Cameroun: 80 morts du déraillement, Biya absent de la cérémonie religieuse, la fin progressive des opérations de fouilles ouvre la voie à la reprise du trafic

Quatre (4) jours après le drame d'Eseka, qui a officiellement fait 80 morts et plus de 600 blessés d'après un bilan encore provisoire, l'on s'achemine progressivement vers la fin des fouilles et la reprise du trafic sur la voie ferroviaire Douala-Yaoundé.

Le premier train «Intercity » (Inter cités) d'après accident, qui relie Douala à Yaoundé, devrait reprendre du service ce mardi 25 octobre, a appris KOACI.COM auprès de Camrail.

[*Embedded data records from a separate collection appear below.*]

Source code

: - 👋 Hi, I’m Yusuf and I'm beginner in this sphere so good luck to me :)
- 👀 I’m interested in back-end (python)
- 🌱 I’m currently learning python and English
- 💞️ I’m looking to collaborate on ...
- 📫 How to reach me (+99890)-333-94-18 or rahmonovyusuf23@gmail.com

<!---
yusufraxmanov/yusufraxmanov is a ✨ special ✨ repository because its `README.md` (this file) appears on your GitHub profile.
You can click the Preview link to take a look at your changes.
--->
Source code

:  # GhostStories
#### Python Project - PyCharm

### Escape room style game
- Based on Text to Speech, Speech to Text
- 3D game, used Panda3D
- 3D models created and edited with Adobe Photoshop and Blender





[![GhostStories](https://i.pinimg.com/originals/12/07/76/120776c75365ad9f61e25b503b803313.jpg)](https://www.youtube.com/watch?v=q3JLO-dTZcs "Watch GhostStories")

La reprise du trafic, devrait se faire, dans un contexte où, les familles entières sont toujours sans nouvelles de leurs proches. De nombreuses personnes craignent également, un bilan définitif à la hausse.

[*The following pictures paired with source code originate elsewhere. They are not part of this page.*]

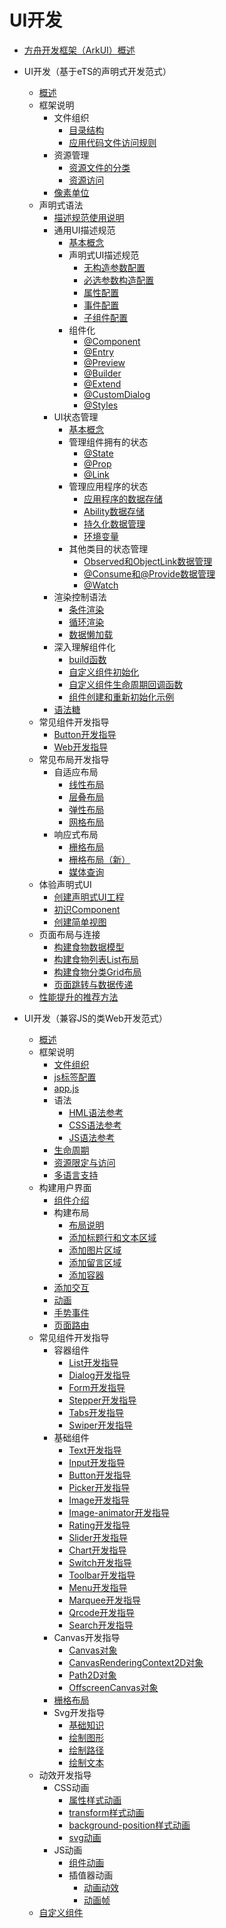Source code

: # UI开发

- [方舟开发框架（ArkUI）概述](arkui-overview.md)
- UI开发（基于eTS的声明式开发范式）
    - [概述](ui-ts-overview.md)
    - 框架说明
        - 文件组织
            - [目录结构](ts-framework-directory.md)
            - [应用代码文件访问规则](ts-framework-file-access-rules.md)
        - 资源管理
            - [资源文件的分类](ui-ts-basic-resource-file-categories.md)
            - [资源访问](ts-resource-access.md)
        - [像素单位](ts-pixel-units.md)
    - 声明式语法
        - [描述规范使用说明](ts-syntax-intro.md)
        - 通用UI描述规范
            - [基本概念](ts-general-ui-concepts.md)
            - 声明式UI描述规范
                - [无构造参数配置](ts-parameterless-configuration.md)
                - [必选参数构造配置](ts-configuration-with-mandatory-parameters.md)
                - [属性配置](ts-attribution-configuration.md)
                - [事件配置](ts-event-configuration.md)
                - [子组件配置](ts-child-component-configuration.md)
            - 组件化
                - [@Component](ts-component-based-component.md)
                - [@Entry](ts-component-based-entry.md)
                - [@Preview](ts-component-based-preview.md)
                - [@Builder](ts-component-based-builder.md)
                - [@Extend](ts-component-based-extend.md)
                - [@CustomDialog](ts-component-based-customdialog.md)
                - [@Styles](ts-component-based-styles.md)
        - UI状态管理
            - [基本概念](ts-ui-state-mgmt-concepts.md)
            - 管理组件拥有的状态
                - [@State](ts-component-states-state.md)
                - [@Prop](ts-component-states-prop.md)
                - [@Link](ts-component-states-link.md)
            - 管理应用程序的状态
                - [应用程序的数据存储](ts-application-states-appstorage.md)
                - [Ability数据存储](ui-ts-local-storage.md)
                - [持久化数据管理](ts-application-states-apis-persistentstorage.md)
                - [环境变量](ts-application-states-apis-environment.md)
            - 其他类目的状态管理
                - [Observed和ObjectLink数据管理](ts-other-states-observed-objectlink.md)
                - [@Consume和@Provide数据管理](ts-other-states-consume-provide.md)
                - [@Watch](ts-other-states-watch.md)
        - 渲染控制语法
            - [条件渲染](ts-rending-control-syntax-if-else.md)
            - [循环渲染](ts-rending-control-syntax-foreach.md)
            - [数据懒加载](ts-rending-control-syntax-lazyforeach.md)
        - 深入理解组件化
            - [build函数](ts-function-build.md)
            - [自定义组件初始化](ts-custom-component-initialization.md)
            - [自定义组件生命周期回调函数](ts-custom-component-lifecycle-callbacks.md)
            - [组件创建和重新初始化示例](ts-component-creation-re-initialization.md)
        - [语法糖](ts-syntactic-sugar.md)
    - 常见组件开发指导
        - [Button开发指导](ui-ts-basic-components-button.md)
        - [Web开发指导](ui-ts-components-web.md)
    - 常见布局开发指导
        - 自适应布局
            - [线性布局](ui-ts-layout-linear.md)
            - [层叠布局](ui-ts-layout-stack.md)
            - [弹性布局](ui-ts-layout-flex.md)
            - [网格布局](ui-ts-layout-grid.md)
        - 响应式布局
            - [栅格布局](ui-ts-layout-grid-container.md)
            - [栅格布局（新）](ui-ts-layout-grid-container-new.md)
            - [媒体查询](ui-ts-layout-mediaquery.md)
    - 体验声明式UI
        - [创建声明式UI工程](ui-ts-creating-project.md)
        - [初识Component](ui-ts-components.md)
        - [创建简单视图](ui-ts-creating-simple-page.md)
    - 页面布局与连接
        - [构建食物数据模型](ui-ts-building-data-model.md)
        - [构建食物列表List布局](ui-ts-building-category-list-layout.md)
        - [构建食物分类Grid布局](ui-ts-building-category-grid-layout.md)
        - [页面跳转与数据传递](ui-ts-page-redirection-data-transmission.md)
    - [性能提升的推荐方法](ts-performance-improvement-recommendation.md)
    
- UI开发（兼容JS的类Web开发范式）
    - [概述](ui-js-overview.md)
    - 框架说明
        - [文件组织](js-framework-file.md)
        - [js标签配置](js-framework-js-tag.md)
        - [app.js](js-framework-js-file.md)
        - 语法
            - [HML语法参考](js-framework-syntax-hml.md)
            - [CSS语法参考](js-framework-syntax-css.md)
            - [JS语法参考](js-framework-syntax-js.md)
        - [生命周期](js-framework-lifecycle.md)
        - [资源限定与访问](js-framework-resource-restriction.md)
        - [多语言支持](js-framework-multiple-languages.md)
    - 构建用户界面
        - [组件介绍](ui-js-building-ui-component.md)
        - 构建布局
            - [布局说明](ui-js-building-ui-layout-intro.md)
            - [添加标题行和文本区域](ui-js-building-ui-layout-text.md)
            - [添加图片区域](ui-js-building-ui-layout-image.md)
            - [添加留言区域](ui-js-building-ui-layout-comment.md)
            - [添加容器](ui-js-building-ui-layout-external-container.md)
        - [添加交互](ui-js-building-ui-interactions.md)
        - [动画](ui-js-building-ui-animation.md)
        - [手势事件](ui-js-building-ui-event.md)
        - [页面路由](ui-js-building-ui-routes.md)
    - 常见组件开发指导
        - 容器组件
            - [List开发指导](ui-js-components-list.md)
            - [Dialog开发指导](ui-js-components-dialog.md)
            - [Form开发指导](ui-js-components-form.md)
            - [Stepper开发指导](ui-js-components-stepper.md)
            - [Tabs开发指导](ui-js-component-tabs.md)
            - [Swiper开发指导](ui-js-components-swiper.md)
        - 基础组件
            - [Text开发指导](ui-js-components-text.md)
            - [Input开发指导](ui-js-components-input.md)
            - [Button开发指导](ui-js-components-button.md)
            - [Picker开发指导](ui-js-components-picker.md)
            - [Image开发指导](ui-js-components-images.md)
            - [Image-animator开发指导](ui-js-components-image-animator.md)
            - [Rating开发指导](ui-js-components-rating.md)
            - [Slider开发指导](ui-js-components-slider.md)
            - [Chart开发指导](ui-js-components-chart.md)
            - [Switch开发指导](ui-js-components-switch.md)
            - [Toolbar开发指导](ui-js-components-toolbar.md)
            - [Menu开发指导](ui-js-components-menu.md)
            - [Marquee开发指导](ui-js-components-marquee.md)
            - [Qrcode开发指导](ui-js-components-qrcode.md)
            - [Search开发指导](ui-js-components-search.md)
        - Canvas开发指导
            - [Canvas对象](ui-js-components-canvas.md)
            - [CanvasRenderingContext2D对象](ui-js-components-canvasrenderingcontext2d.md)
            - [Path2D对象](ui-js-components-path2d.md)
            - [OffscreenCanvas对象](ui-js-components-offscreencanvas.md)
        - [栅格布局](ui-js-components-grid.md)
        - Svg开发指导
            - [基础知识](ui-js-components-svg-overview.md)
            - [绘制图形](ui-js-components-svg-graphics.md)
            - [绘制路径](ui-js-components-svg-path.md)
            - [绘制文本](ui-js-components-svg-text.md)
    - 动效开发指导
        - CSS动画
            - [属性样式动画](ui-js-animate-attribute-style.md)
            - [transform样式动画](ui-js-animate-transform.md)
            - [background-position样式动画](ui-js-animate-background-position-style.md)
            - [svg动画](ui-js-animate-svg.md)
        - JS动画
            - [组件动画](ui-js-animate-component.md)
            - 插值器动画
                - [动画动效](ui-js-animate-dynamic-effects.md)
                - [动画帧](ui-js-animate-frame.md)
    - [自定义组件](ui-js-custom-components.md)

Pour faire toute la lumière sur le drame, une enquête criminelle a été ouverte ce lundi, sous la direction de la police judiciaire. Elle est placée sous l’autorité du procureur général près les tribunaux du Mfoundi (Yaoundé) et du Nyong et Kellé (Eseka), deux départements de la région du Centre.

Déjà, la polémique naît autour de l'enquête. Le principal parti de l'opposition notamment le SDF, demande une enquête indépendante internationale. La formation que dirige John Fru Ndi, estime que les enquêtes ouvertes au Cameroun en pareille circonstance, ne sont pas toujours convaincantes.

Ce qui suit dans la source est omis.